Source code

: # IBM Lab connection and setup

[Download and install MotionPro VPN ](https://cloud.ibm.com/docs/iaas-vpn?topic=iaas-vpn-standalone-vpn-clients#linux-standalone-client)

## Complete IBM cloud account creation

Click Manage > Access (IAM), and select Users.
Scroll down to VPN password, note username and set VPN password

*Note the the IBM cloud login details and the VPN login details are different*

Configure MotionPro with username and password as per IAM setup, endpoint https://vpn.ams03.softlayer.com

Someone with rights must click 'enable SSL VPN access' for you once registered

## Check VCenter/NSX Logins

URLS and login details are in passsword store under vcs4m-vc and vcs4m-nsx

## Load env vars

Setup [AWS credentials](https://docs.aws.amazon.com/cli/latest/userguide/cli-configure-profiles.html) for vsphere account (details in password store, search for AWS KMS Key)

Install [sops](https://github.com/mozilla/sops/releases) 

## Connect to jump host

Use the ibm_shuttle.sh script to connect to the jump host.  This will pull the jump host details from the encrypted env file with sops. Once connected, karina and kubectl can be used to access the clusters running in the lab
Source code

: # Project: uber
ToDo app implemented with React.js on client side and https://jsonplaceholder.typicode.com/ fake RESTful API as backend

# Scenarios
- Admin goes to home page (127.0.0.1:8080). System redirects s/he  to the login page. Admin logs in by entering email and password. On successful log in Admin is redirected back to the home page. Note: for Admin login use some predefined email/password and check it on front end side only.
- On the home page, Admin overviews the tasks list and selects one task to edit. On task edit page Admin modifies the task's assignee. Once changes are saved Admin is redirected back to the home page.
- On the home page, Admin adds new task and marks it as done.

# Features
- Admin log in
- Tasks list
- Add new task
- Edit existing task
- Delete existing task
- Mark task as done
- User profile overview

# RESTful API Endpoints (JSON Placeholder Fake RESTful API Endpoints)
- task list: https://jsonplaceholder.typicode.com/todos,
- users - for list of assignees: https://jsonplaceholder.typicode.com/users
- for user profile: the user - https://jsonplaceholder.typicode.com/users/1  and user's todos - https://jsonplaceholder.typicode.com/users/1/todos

ASSIGNED TASK »
Return, please, every line from the one that contains "# Scenarios" through the final line of the listing, exactly, and no others.

EXPECTED ANSWER »
# Scenarios
- Admin goes to home page (127.0.0.1:8080). System redirects s/he  to the login page. Admin logs in by entering email and password. On successful log in Admin is redirected back to the home page. Note: for Admin login use some predefined email/password and check it on front end side only.
- On the home page, Admin overviews the tasks list and selects one task to edit. On task edit page Admin modifies the task's assignee. Once changes are saved Admin is redirected back to the home page.
- On the home page, Admin adds new task and marks it as done.

# Features
- Admin log in
- Tasks list
- Add new task
- Edit existing task
- Delete existing task
- Mark task as done
- User profile overview

# RESTful API Endpoints (JSON Placeholder Fake RESTful API Endpoints)
- task list: https://jsonplaceholder.typicode.com/todos,
- users - for list of assignees: https://jsonplaceholder.typicode.com/users
- for user profile: the user - https://jsonplaceholder.typicode.com/users/1  and user's todos - https://jsonplaceholder.typicode.com/users/1/todos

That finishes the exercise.